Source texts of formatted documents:
============================================================
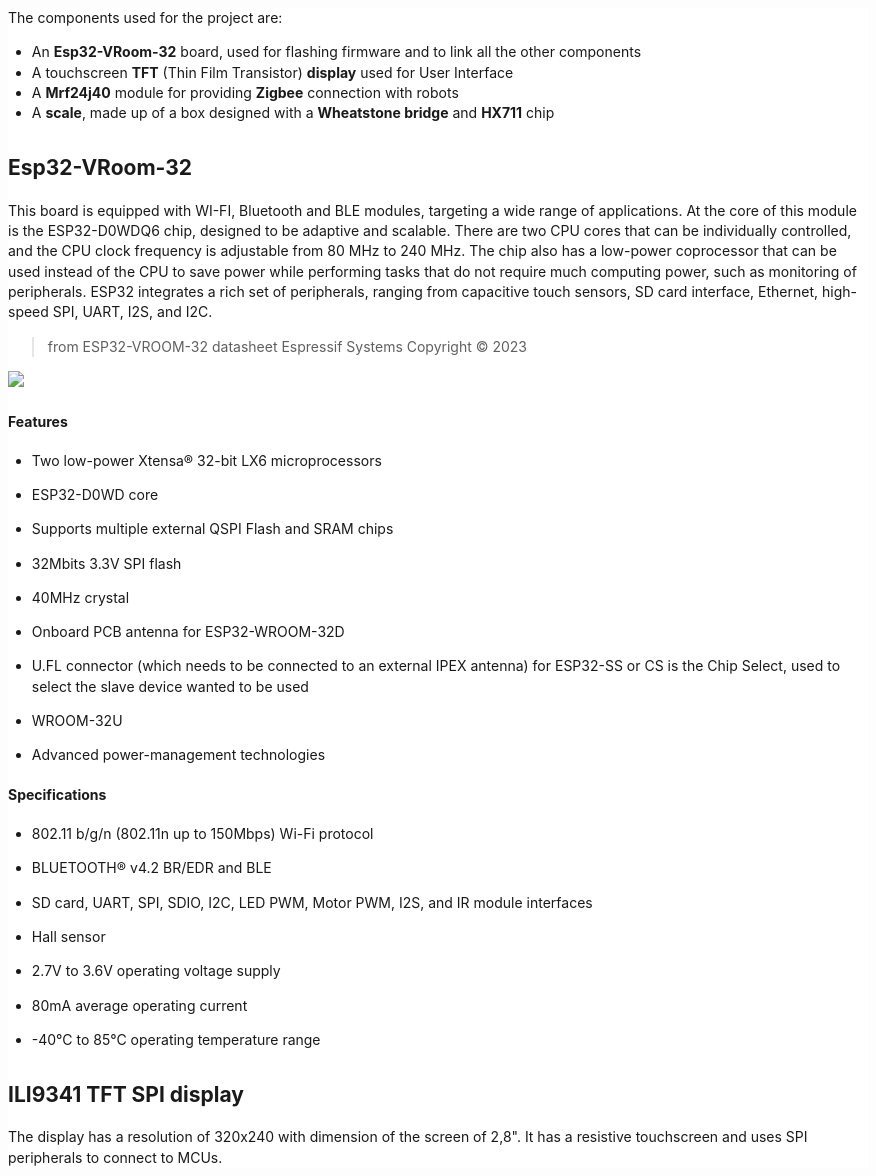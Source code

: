 The components used for the project are:

- An **Esp32-VRoom-32** board, used for flashing firmware and to link all the other components
- A touchscreen **TFT** (Thin Film Transistor) **display** used for User Interface
- A **Mrf24j40** module for providing **Zigbee** connection with robots
- A **scale**, made up of a box designed with a **Wheatstone bridge** and **HX711** chip



## Esp32-VRoom-32

This board is equipped with WI-FI, Bluetooth and BLE modules, targeting a wide range of applications. At the core of this module is the ESP32-D0WDQ6 chip, designed to be adaptive and scalable. There are two CPU cores that can be individually controlled, and the CPU clock frequency is adjustable
from 80 MHz to 240 MHz. The chip also has a low-power coprocessor that can be used instead of the CPU to save power while performing tasks that do not require much computing power, such as monitoring of peripherals. ESP32 integrates a rich set of peripherals, ranging from capacitive touch sensors, SD card interface, Ethernet, high-speed SPI, UART, I2S, and I2C.

> from ESP32-VROOM-32 datasheet
> Espressif Systems
> Copyright © 2023

![](images/ESP32-Pinout.jpg)

#### Features

- Two low-power Xtensa® 32-bit LX6 microprocessors
- ESP32-D0WD core
- Supports multiple external QSPI Flash and SRAM chips
- 32Mbits 3.3V SPI flash
- 40MHz crystal

- Onboard PCB antenna for ESP32-WROOM-32D
- U.FL connector (which needs to be connected to an external IPEX antenna) for ESP32-SS or CS is the Chip Select, used to select the slave device wanted to be used
- WROOM-32U
- Advanced power-management technologies

#### Specifications

- 802.11 b/g/n (802.11n up to 150Mbps) Wi-Fi protocol
- BLUETOOTH® v4.2 BR/EDR and BLE
- SD card, UART, SPI, SDIO, I2C, LED PWM, Motor PWM, I2S, and IR module interfaces

- Hall sensor
- 2.7V to 3.6V operating voltage supply
- 80mA average operating current
- -40°C to 85°C operating temperature range



## ILI9341 TFT SPI display

The display has a resolution of 320x240 with dimension of the screen of 2,8". It has a resistive touchscreen and uses SPI peripherals to connect to MCUs.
============================================================
TASK OBJECTIVE:
Reproduce only those lines of the entries above that run from the line with "- 802.11 b/g/n" to the final line.

SOLUTION TO THE PROBLEM:
- 802.11 b/g/n (802.11n up to 150Mbps) Wi-Fi protocol
- BLUETOOTH® v4.2 BR/EDR and BLE
- SD card, UART, SPI, SDIO, I2C, LED PWM, Motor PWM, I2S, and IR module interfaces

- Hall sensor
- 2.7V to 3.6V operating voltage supply
- 80mA average operating current
- -40°C to 85°C operating temperature range



## ILI9341 TFT SPI display

The display has a resolution of 320x240 with dimension of the screen of 2,8". It has a resistive touchscreen and uses SPI peripherals to connect to MCUs.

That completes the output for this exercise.